I'm drawn to work at the intersection of autonomy, institutional trust, and long-term sustainability, whether on Earth or beyond. I focus on Earth-intelligent systems that preserve context over time, absorb uncertainty without losing accountability, and translate real conditions into outcomes institutions can rely on.

When I saw that satellites aren't built for a sustainable economy, I founded Quanmo, was part of Antler's AIR-6 cohort. Analogy was that we repair $30K cars but burn $2-5M satellites when the mission ends or something goes wrong. Quanmo built autonomous space systems to provide context from space to Earth & vice versa, to spot issues early, improve space awareness, and guide policy. The company's paused now, but those lessons still shape how I think about building reliable systems.

At Pixxel, I created Aurora, the company's flagship Earth Observation platform. The work reinforced a core lesson: data becomes valuable only when aligned with how decisions are actually made.

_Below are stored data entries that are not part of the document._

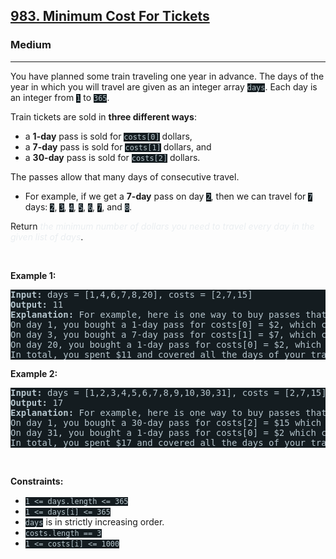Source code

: <h2><a href="https://leetcode.com/problems/minimum-cost-for-tickets/">983. Minimum Cost For Tickets</a></h2><h3>Medium</h3><hr><div><p>You have planned some train traveling one year in advance. The days of the year in which you will travel are given as an integer array <code style="background-color: rgb(20, 28, 32) !important; color: rgb(183, 198, 205) !important;">days</code>. Each day is an integer from <code style="background-color: rgb(20, 28, 32) !important; color: rgb(183, 198, 205) !important;">1</code> to <code style="background-color: rgb(20, 28, 32) !important; color: rgb(183, 198, 205) !important;">365</code>.</p>

<p>Train tickets are sold in <strong>three different ways</strong>:</p>

<ul>
	<li>a <strong>1-day</strong> pass is sold for <code style="background-color: rgb(20, 28, 32) !important; color: rgb(183, 198, 205) !important;">costs[0]</code> dollars,</li>
	<li>a <strong>7-day</strong> pass is sold for <code style="background-color: rgb(20, 28, 32) !important; color: rgb(183, 198, 205) !important;">costs[1]</code> dollars, and</li>
	<li>a <strong>30-day</strong> pass is sold for <code style="background-color: rgb(20, 28, 32) !important; color: rgb(183, 198, 205) !important;">costs[2]</code> dollars.</li>
</ul>

<p>The passes allow that many days of consecutive travel.</p>

<ul>
	<li>For example, if we get a <strong>7-day</strong> pass on day <code style="background-color: rgb(20, 28, 32) !important; color: rgb(183, 198, 205) !important;">2</code>, then we can travel for <code style="background-color: rgb(20, 28, 32) !important; color: rgb(183, 198, 205) !important;">7</code> days: <code style="background-color: rgb(20, 28, 32) !important; color: rgb(183, 198, 205) !important;">2</code>, <code style="background-color: rgb(20, 28, 32) !important; color: rgb(183, 198, 205) !important;">3</code>, <code style="background-color: rgb(20, 28, 32) !important; color: rgb(183, 198, 205) !important;">4</code>, <code style="background-color: rgb(20, 28, 32) !important; color: rgb(183, 198, 205) !important;">5</code>, <code style="background-color: rgb(20, 28, 32) !important; color: rgb(183, 198, 205) !important;">6</code>, <code style="background-color: rgb(20, 28, 32) !important; color: rgb(183, 198, 205) !important;">7</code>, and <code style="background-color: rgb(20, 28, 32) !important; color: rgb(183, 198, 205) !important;">8</code>.</li>
</ul>

<p>Return <em style="color: rgb(234, 238, 241) !important;">the minimum number of dollars you need to travel every day in the given list of days</em>.</p>

<p>&nbsp;</p>
<p><strong class="example">Example 1:</strong></p>

<pre style="background-color: rgb(20, 28, 32) !important; color: rgb(182, 198, 206) !important;"><strong>Input:</strong> days = [1,4,6,7,8,20], costs = [2,7,15]
<strong>Output:</strong> 11
<strong>Explanation:</strong> For example, here is one way to buy passes that lets you travel your travel plan:
On day 1, you bought a 1-day pass for costs[0] = $2, which covered day 1.
On day 3, you bought a 7-day pass for costs[1] = $7, which covered days 3, 4, ..., 9.
On day 20, you bought a 1-day pass for costs[0] = $2, which covered day 20.
In total, you spent $11 and covered all the days of your travel.
</pre>

<p><strong class="example">Example 2:</strong></p>

<pre style="background-color: rgb(20, 28, 32) !important; color: rgb(182, 198, 206) !important;"><strong>Input:</strong> days = [1,2,3,4,5,6,7,8,9,10,30,31], costs = [2,7,15]
<strong>Output:</strong> 17
<strong>Explanation:</strong> For example, here is one way to buy passes that lets you travel your travel plan:
On day 1, you bought a 30-day pass for costs[2] = $15 which covered days 1, 2, ..., 30.
On day 31, you bought a 1-day pass for costs[0] = $2 which covered day 31.
In total, you spent $17 and covered all the days of your travel.
</pre>

<p>&nbsp;</p>
<p><strong>Constraints:</strong></p>

<ul>
	<li><code style="background-color: rgb(20, 28, 32) !important; color: rgb(183, 198, 205) !important;">1 &lt;= days.length &lt;= 365</code></li>
	<li><code style="background-color: rgb(20, 28, 32) !important; color: rgb(183, 198, 205) !important;">1 &lt;= days[i] &lt;= 365</code></li>
	<li><code style="background-color: rgb(20, 28, 32) !important; color: rgb(183, 198, 205) !important;">days</code> is in strictly increasing order.</li>
	<li><code style="background-color: rgb(20, 28, 32) !important; color: rgb(183, 198, 205) !important;">costs.length == 3</code></li>
	<li><code style="background-color: rgb(20, 28, 32) !important; color: rgb(183, 198, 205) !important;">1 &lt;= costs[i] &lt;= 1000</code></li>
</ul>
</div>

At Varaha, I am leading efforts on systems tied to climate outcomes, verification, and finance. The work operates close to institutional requirements and on-ground constraints, where sustainability depended on aligning incentives, trust, and economic outcomes.

At Mitti Labs, I led teams in fragmented, high-variance environments. Execution favored robustness, adaptability, and systems that could sustain impact beyond initial deployment.